[net-next,3/3] tap: XDP support
diff mbox series

Message ID 1501147533-12368-4-git-send-email-jasowang@redhat.com
State New, archived
Headers show
Series
  • XDP support for tap
Related show

Commit Message

Jason Wang July 27, 2017, 9:25 a.m. UTC
This patch tries to implement XDP for tun. The implementation was
split into two parts:

- fast path: small and no gso packet. We try to do XDP at page level
  before build_skb().

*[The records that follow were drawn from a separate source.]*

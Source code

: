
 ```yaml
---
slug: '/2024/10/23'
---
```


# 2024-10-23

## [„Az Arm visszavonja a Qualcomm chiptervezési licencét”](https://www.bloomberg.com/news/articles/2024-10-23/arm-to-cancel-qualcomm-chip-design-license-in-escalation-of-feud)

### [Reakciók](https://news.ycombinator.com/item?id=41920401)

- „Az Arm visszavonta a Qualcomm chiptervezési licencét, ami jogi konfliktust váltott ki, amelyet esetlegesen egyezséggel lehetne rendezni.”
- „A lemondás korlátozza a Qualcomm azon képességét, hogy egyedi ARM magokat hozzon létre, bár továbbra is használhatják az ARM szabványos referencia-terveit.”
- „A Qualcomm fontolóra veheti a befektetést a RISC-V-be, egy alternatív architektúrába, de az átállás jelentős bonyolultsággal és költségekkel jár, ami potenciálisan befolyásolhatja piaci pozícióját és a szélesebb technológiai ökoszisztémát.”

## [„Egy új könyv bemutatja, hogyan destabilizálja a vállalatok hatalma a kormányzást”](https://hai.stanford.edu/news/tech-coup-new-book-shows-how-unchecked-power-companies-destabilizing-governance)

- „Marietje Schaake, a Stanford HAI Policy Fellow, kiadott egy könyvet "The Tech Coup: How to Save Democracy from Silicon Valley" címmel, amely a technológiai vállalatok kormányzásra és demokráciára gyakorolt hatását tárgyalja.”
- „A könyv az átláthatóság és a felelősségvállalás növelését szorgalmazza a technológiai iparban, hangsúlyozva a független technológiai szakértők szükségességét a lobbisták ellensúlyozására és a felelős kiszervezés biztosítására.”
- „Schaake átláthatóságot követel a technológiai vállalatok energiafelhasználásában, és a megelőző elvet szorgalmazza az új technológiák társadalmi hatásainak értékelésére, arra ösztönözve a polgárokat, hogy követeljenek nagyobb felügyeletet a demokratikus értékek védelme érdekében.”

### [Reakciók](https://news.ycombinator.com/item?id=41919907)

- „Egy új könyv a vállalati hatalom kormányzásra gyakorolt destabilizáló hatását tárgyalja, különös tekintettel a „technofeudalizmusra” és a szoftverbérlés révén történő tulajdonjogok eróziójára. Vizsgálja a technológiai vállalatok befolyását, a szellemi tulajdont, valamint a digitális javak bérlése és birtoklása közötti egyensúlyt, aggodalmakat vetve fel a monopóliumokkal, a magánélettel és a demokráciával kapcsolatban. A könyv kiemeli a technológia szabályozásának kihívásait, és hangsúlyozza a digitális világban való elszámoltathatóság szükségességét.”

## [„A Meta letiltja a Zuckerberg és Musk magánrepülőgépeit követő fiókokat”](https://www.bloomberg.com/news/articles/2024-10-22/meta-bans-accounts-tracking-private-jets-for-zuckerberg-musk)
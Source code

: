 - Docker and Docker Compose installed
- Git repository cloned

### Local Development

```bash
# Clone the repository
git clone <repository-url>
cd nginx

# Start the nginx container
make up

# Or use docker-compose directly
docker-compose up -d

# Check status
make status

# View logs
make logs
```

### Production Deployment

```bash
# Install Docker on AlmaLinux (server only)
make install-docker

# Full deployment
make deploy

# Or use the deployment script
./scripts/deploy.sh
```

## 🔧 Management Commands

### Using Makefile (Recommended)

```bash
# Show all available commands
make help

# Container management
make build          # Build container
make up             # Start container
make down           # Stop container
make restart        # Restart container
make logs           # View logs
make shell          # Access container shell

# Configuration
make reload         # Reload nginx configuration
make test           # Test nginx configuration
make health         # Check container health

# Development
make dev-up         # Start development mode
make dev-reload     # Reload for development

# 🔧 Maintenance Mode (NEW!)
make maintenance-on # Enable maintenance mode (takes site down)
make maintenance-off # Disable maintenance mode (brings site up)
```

For XDP_TX, since creating/destroying queues
  were completely under control of userspace, it was implemented
  through generic XDP helper after skb has been built. This could be
  optimized in the future.
- slow path: big or gso packet. We try to do it after skb was created
  through generic XDP helpers.

XDP_REDIRECT was not implemented, it could be done on top.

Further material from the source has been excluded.